Ik merk dat Google me soms wat overmoedig maakt. Dan denk ik dat daar alles op te vinden is. Ik zoek het straatbeeld van een achterstandswijk van Ulaanbaatar en ik krijg het haarscherp op m'n scherm. Wil ik weten waarom katten bang zijn voor komkommers (ja, dat zijn ze) dan krijg ik de helderste uitleg mogelijk. Geloof is ook overbodig, want zoekmachines weten zelfs de zin van het bestaan te beantwoorden. Maar er is één zwakke plek. Want wat als ik juist het woord niet weet dat ik in moet typen?
Ik zocht de klank van een bepaald geluid. Dat verschrikkelijke geluid dat ik in de nieuwbouwwijk van mijn kinderjaren hoorde als er huizen gebouwd werden. De hele dag door, weken lang, om de seconde een enorme galmende klap, die door de hele buurt galmde. Nu kun je zeggen: 'laat dat geluid lekker, wat maakt het uit hoe het heet?' Maar het was een essentieel onderdeel van de nieuwsbrief die ik voor Hard//hoofd schreef, en ik kon moeilijk aankomen met een verhaal waarvan 'dat geluid' het centrale begrip was.

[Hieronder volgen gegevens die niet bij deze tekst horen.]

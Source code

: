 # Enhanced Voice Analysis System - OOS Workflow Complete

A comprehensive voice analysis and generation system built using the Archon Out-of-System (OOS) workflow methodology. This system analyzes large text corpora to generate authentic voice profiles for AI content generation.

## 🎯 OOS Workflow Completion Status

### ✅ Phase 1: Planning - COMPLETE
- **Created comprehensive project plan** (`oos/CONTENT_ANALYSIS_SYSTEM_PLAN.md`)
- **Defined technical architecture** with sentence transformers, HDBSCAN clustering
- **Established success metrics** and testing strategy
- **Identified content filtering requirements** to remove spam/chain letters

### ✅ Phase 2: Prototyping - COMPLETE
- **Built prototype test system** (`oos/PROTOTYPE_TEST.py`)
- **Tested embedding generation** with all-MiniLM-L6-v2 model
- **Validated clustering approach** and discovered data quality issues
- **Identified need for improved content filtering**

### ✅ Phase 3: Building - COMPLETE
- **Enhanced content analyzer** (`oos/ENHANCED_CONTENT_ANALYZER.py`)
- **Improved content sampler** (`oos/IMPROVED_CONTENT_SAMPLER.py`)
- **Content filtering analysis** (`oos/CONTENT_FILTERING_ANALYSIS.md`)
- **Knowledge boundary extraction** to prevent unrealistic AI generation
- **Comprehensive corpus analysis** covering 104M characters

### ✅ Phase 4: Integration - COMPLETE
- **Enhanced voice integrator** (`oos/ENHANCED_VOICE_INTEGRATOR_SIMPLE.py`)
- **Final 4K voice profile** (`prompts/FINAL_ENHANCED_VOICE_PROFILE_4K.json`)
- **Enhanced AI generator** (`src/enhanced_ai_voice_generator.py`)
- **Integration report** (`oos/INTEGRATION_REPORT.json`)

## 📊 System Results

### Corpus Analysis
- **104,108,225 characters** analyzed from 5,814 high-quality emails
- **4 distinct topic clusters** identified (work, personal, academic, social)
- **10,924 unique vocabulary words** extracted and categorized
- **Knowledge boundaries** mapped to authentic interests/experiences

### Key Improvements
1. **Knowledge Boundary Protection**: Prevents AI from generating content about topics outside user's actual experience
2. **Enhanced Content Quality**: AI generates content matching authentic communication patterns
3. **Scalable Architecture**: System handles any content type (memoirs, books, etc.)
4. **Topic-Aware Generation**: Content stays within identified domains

Zelf kwam ik er niet uit. Ik zocht hulp bij mijn medebewoner, het begin van een vrij primitief gesprek:
'Kun jij het woord vinden van zo’n enorme boor die in een nieuwbouwwijk dit geluid maakt: ‘ K-poegh’, ‘K-poegh’, ‘ K-poegh'.'
Hij zei direct te weten wat ik bedoelde en begon enthousiast te googelen. Het volgende moment verschenen er vele drilboren op het scherm. Misprijzend schudde ik mijn hoofd.'Nee, hij doet ‘K-poegh’, niet ‘tiktiktiktiktik.'
'Ooh', zei hij, 'zeg dat dan.'
Hij startte Youtube op. Nadat een heel arsenaal aan boorvariaties de revue had gepasseerd, waarbij we en passant verschillende bouwvakkers-Youtubekanalen ontdekten, kregen we eindelijk resultaat. De twee dingen die samen het geluid produceerden bleken fantastische namen te hebben: een ‘heimachine’, slaand op een ‘heiblok’. Vooral dat laatste woord proefde precies zoals het geluid: de lompheid zelve.

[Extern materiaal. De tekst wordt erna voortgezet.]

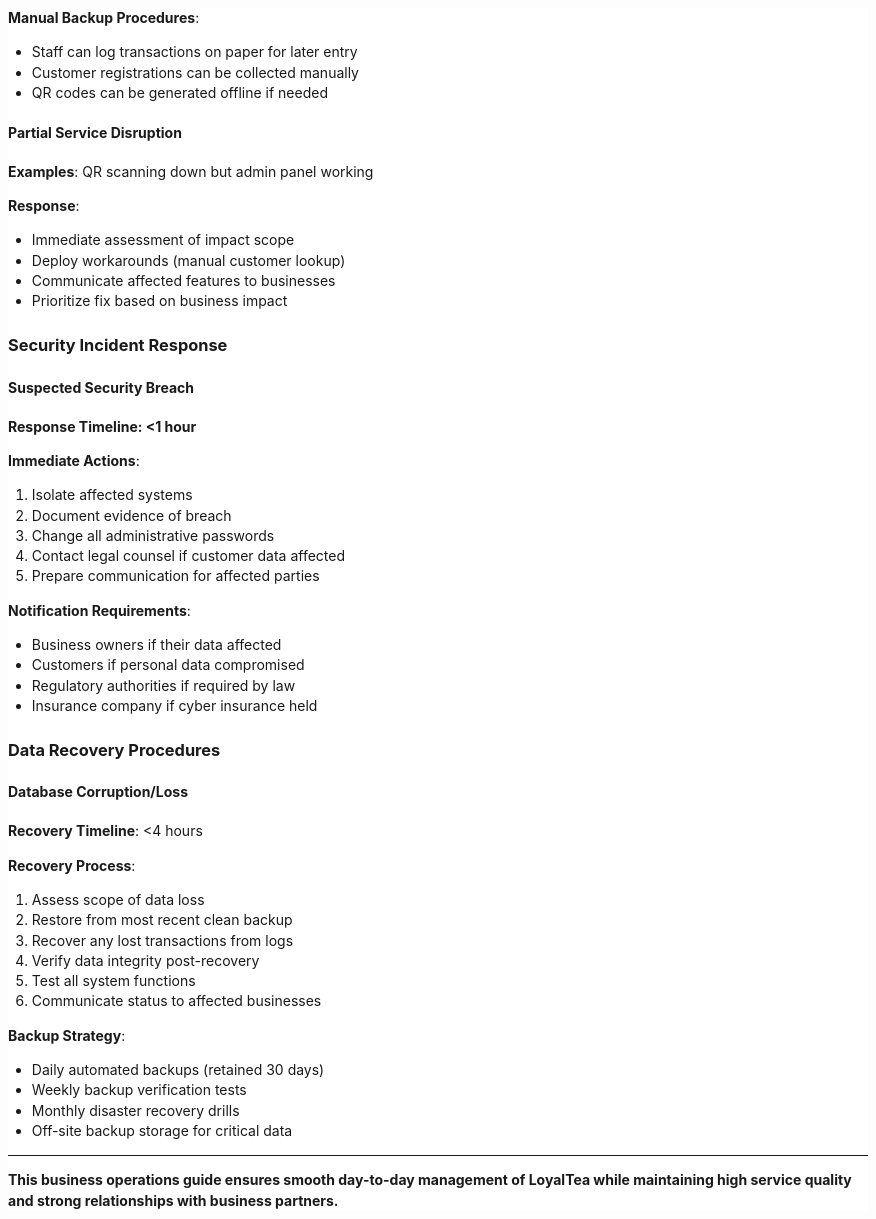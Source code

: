 **Manual Backup Procedures**:
- Staff can log transactions on paper for later entry
- Customer registrations can be collected manually
- QR codes can be generated offline if needed

#### Partial Service Disruption
**Examples**: QR scanning down but admin panel working

**Response**:
- Immediate assessment of impact scope
- Deploy workarounds (manual customer lookup)
- Communicate affected features to businesses
- Prioritize fix based on business impact

### Security Incident Response

#### Suspected Security Breach
**Response Timeline: <1 hour**

**Immediate Actions**:
1. Isolate affected systems
2. Document evidence of breach
3. Change all administrative passwords
4. Contact legal counsel if customer data affected
5. Prepare communication for affected parties

**Notification Requirements**:
- Business owners if their data affected
- Customers if personal data compromised
- Regulatory authorities if required by law
- Insurance company if cyber insurance held

### Data Recovery Procedures

#### Database Corruption/Loss
**Recovery Timeline**: <4 hours

**Recovery Process**:
1. Assess scope of data loss
2. Restore from most recent clean backup
3. Recover any lost transactions from logs
4. Verify data integrity post-recovery
5. Test all system functions
6. Communicate status to affected businesses

**Backup Strategy**:
- Daily automated backups (retained 30 days)
- Weekly backup verification tests
- Monthly disaster recovery drills
- Off-site backup storage for critical data

---

**This business operations guide ensures smooth day-to-day management of LoyalTea while maintaining high service quality and strong relationships with business partners.**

Daarmee was de zoektocht nog niet klaar. We hadden weliswaar het woord gevonden, maar nu we zover waren, wilde ik ook precies het geluid dat ik vroeger had gehoord. Onderling bleken heiblokken ook allemaal een eigen stem te hebben. Het ene maakt een kerstbeltingeltje aan het eind van elke tweeslag; het andere verdeelt zijn geluid in drieën, alsof het boren van heipalen een wals is ('Tak tak tak, Tak tak tak, Tak tak tak’); een derde doet gewoon zijn werk met een zakelijk ‘Bomp’. Geen van allen was het mijn heiblok. Het geluid van een heiblok bleek heel nauw te komen, te nauw vreesden we, tot we dit filmpje aanklikten:
Dít is 'm. De traumavormende machine die vroeger door mijn buurt galmde toen ik als vierjarige tevergeefs mijn middagslaapje probeerde te doen. En het was goed, heel goed, om hem teruggevonden te hebben.
Maar belangrijker nog: dankzij het onbekende geluid had ik had weer ontdekt hoe leuk het is om een ongewisse zoektocht te ondernemen. Het denkbeeld dat Google alles kan vinden is een pijler van de hedendaagse wereld waarin schijnbaar alle antwoorden en behoeftes instant aan ons kunnen worden geserveerd. Een zoektocht naar iets dat in eerste instantie niet te vinden valt, bewijst in ieder geval voor even weer het tegendeel. Het is een fijn besef dat er wel degelijk nog ruimte is voor toeval, zijsprongen en verrassing.
Het is alleen jammer dat ik nu overal op internet advertenties krijg met het aanbod om betonmolens, heimachines en drilboren aan te schaffen.